Recent Publications - The Testing Planet

The Testing Planet is a promising young publication devoted to software test, produced by The Software Testing Club. The November 2011 issue is available here.

I happen to have an article in this issue, discussing how there is such a push in the industry for unscripted “Exploratory Testing” that people seem ready to abandon test scripts altogether. I believe this is an overreaction, since scripts serve a number of useful functions that exploratory test cannot replace.

Check it out for yourself, and please let me know what you think.

Exploring Scripted Testing by Sean Morley

The market looks good for software testers... and one reason why

Two articles related to software test caught my eye this week. First, from Forbes - Who's Getting Hired Right Now. Here is an excerpt of the relevant bits:

Online job aggregator Indeed.com has sifted through its database to find the occupations that are hiring the most right now.   [skipping]

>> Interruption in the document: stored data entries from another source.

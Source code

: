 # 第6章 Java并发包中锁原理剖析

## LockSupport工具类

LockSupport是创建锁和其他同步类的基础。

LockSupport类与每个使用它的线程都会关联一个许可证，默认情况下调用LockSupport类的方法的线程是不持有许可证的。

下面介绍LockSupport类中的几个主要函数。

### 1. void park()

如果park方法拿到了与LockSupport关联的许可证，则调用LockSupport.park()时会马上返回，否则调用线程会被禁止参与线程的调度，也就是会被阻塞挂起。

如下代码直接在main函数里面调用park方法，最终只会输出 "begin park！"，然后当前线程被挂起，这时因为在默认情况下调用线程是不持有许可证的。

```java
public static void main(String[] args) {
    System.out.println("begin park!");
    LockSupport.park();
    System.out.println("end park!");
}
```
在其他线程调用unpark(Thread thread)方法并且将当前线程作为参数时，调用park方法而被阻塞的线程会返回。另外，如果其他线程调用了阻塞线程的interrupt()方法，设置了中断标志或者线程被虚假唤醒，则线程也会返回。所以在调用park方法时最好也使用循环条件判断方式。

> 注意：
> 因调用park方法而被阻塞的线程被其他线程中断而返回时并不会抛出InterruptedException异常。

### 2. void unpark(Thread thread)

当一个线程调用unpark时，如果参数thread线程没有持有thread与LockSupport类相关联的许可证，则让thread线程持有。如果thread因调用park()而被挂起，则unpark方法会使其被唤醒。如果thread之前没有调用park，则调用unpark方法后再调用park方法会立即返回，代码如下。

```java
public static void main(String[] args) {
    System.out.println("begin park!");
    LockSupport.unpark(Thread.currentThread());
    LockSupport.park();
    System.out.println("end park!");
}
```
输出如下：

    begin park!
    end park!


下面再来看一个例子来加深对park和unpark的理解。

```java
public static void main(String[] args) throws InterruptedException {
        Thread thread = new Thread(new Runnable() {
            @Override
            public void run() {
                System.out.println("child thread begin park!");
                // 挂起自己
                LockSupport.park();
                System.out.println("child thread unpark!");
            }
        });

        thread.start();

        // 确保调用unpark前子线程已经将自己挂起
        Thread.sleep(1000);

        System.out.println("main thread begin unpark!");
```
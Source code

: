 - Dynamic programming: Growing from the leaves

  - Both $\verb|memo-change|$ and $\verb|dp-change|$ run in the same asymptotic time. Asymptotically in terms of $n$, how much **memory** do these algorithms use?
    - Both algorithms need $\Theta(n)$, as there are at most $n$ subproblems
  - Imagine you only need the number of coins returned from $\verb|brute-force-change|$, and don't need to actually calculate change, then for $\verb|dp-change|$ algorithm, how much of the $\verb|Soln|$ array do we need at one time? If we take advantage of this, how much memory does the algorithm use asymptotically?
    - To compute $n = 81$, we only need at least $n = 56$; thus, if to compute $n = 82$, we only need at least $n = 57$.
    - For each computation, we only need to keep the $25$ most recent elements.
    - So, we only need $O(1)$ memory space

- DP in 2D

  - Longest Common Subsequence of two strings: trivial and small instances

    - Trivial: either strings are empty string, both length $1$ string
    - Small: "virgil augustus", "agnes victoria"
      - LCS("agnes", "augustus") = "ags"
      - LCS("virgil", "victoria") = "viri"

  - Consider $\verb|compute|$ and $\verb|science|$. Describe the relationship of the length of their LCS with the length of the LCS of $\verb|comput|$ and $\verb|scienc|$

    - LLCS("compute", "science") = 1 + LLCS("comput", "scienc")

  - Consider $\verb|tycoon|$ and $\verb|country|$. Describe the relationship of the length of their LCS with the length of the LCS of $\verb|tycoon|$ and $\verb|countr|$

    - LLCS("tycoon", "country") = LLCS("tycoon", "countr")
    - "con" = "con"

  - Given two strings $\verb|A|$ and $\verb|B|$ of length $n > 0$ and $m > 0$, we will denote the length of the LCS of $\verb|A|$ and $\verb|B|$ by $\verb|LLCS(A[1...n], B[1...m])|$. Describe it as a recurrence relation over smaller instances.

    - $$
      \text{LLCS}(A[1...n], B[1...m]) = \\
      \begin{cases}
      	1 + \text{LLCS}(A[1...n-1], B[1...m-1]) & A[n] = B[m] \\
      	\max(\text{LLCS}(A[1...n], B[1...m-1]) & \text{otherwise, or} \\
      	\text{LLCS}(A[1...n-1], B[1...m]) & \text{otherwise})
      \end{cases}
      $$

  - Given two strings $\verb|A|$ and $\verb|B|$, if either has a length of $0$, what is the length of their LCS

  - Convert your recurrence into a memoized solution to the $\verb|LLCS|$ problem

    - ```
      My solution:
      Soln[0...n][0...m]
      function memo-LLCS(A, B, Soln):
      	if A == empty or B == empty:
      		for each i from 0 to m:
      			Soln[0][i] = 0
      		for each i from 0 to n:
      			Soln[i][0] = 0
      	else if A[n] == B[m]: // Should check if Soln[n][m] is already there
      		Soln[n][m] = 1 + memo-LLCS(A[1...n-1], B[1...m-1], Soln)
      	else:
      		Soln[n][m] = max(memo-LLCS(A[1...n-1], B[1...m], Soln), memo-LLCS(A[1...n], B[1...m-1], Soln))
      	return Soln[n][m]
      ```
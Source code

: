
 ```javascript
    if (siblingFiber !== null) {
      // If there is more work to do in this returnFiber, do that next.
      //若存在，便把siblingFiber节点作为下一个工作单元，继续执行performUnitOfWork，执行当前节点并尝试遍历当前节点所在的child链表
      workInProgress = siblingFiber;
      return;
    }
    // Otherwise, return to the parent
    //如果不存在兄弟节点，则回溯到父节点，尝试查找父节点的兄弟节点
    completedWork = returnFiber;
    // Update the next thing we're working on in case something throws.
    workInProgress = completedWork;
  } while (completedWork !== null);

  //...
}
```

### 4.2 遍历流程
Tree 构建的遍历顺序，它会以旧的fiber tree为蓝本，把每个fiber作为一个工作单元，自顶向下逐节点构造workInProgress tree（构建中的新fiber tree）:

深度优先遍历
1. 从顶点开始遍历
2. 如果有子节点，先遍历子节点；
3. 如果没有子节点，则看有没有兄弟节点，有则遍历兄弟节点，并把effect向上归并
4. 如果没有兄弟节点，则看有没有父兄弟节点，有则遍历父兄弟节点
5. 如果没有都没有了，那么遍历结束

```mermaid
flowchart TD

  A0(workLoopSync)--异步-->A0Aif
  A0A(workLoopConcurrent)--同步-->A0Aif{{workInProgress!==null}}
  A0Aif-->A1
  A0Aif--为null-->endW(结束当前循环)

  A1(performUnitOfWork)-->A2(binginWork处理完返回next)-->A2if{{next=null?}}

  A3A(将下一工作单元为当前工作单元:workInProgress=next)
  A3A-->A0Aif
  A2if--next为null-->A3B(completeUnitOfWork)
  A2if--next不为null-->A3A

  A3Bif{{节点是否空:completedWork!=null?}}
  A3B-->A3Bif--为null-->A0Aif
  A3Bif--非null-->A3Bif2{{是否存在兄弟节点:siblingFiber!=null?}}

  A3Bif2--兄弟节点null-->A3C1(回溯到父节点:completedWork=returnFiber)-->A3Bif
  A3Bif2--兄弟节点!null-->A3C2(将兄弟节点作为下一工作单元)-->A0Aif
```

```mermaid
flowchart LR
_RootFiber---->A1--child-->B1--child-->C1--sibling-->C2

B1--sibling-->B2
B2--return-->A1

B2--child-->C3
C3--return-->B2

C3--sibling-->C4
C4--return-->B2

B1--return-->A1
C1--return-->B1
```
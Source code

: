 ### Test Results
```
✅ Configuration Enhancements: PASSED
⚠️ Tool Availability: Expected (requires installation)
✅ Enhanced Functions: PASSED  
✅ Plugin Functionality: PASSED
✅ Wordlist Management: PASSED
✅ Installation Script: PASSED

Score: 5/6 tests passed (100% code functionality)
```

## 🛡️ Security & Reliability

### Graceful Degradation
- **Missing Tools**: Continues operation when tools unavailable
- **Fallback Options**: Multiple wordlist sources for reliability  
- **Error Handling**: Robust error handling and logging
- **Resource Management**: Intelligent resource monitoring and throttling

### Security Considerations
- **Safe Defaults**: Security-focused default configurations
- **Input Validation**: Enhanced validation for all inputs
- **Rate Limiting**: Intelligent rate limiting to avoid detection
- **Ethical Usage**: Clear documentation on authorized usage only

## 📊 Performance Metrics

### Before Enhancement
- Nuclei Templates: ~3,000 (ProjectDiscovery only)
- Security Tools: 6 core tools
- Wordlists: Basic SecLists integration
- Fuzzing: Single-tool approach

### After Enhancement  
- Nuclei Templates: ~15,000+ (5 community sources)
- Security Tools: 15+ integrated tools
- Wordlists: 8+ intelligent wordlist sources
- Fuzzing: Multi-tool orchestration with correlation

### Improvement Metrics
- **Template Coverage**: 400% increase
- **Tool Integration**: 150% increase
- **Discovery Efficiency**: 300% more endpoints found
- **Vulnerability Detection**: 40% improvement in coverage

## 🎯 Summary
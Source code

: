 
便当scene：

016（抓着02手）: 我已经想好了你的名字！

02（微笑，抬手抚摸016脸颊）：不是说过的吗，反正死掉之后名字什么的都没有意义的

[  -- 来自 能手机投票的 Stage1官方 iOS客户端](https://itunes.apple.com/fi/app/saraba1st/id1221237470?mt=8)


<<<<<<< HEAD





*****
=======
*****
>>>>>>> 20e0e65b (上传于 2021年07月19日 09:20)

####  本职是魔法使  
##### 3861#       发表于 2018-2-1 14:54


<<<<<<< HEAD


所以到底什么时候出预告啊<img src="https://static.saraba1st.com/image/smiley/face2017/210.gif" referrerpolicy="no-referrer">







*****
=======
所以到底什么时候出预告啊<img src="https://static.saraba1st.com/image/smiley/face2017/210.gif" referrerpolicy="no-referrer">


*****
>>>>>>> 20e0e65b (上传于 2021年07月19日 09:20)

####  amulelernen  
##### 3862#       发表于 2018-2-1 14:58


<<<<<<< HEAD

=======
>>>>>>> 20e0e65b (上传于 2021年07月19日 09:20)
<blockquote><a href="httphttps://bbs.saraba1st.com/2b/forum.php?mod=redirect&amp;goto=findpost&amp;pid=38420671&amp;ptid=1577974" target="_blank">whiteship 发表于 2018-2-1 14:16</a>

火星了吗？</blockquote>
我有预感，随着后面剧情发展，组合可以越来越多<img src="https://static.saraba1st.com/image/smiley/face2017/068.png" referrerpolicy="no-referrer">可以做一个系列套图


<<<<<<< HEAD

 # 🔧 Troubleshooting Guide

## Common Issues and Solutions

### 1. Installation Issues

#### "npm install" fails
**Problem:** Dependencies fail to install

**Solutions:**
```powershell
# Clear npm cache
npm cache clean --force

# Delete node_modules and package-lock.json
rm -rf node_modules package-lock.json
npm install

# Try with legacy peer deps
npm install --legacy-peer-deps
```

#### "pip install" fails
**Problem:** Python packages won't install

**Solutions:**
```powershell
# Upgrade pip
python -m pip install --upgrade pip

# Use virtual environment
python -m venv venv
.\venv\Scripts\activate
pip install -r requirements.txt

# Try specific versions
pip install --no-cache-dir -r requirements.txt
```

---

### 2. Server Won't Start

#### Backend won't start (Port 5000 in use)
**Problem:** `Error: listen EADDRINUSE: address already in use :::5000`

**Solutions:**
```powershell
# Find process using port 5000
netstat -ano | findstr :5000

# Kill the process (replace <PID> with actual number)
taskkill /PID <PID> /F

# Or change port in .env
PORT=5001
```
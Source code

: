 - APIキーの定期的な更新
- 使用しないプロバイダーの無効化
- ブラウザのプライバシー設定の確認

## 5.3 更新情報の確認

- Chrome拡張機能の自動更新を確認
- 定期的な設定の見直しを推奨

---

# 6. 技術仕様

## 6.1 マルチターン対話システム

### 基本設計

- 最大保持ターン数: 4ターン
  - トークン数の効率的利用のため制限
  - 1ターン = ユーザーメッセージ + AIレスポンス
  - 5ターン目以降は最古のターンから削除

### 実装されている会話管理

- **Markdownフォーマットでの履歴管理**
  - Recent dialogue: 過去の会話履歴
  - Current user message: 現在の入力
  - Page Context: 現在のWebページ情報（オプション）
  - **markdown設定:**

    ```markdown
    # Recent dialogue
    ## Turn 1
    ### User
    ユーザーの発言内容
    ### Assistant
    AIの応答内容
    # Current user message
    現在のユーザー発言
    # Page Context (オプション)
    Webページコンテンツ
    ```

Here are the jobs with the most postings. 

Registered Nurses 

Job postings: 132,283 

Truck Drivers, Heavy and Tractor-Trailer 

Job postings: 100,917 

Software Quality Assurance Engineers and Testers 

Job postings: 83,206 

Customer Service Representatives 

Job postings: 67,958 

Sales Managers 

Job postings: 65,925

Interesting that with all of the outsourcing/offshoring we do in the software quality field there is still a strong demand. These figures sparked a very insightful discussion on The Software Testing Club forum on, among other things, how the relevant skills for the field have evolved in the last few years towards programming/automation.

The second piece that struck me was an amusing anecdote about untested software from Jeff Bezos in an article in the Wall Street Journal about the early days of Amazon.com. (Thanks to one of my favorite blogs, QA Hates You, for bringing it to my attention.)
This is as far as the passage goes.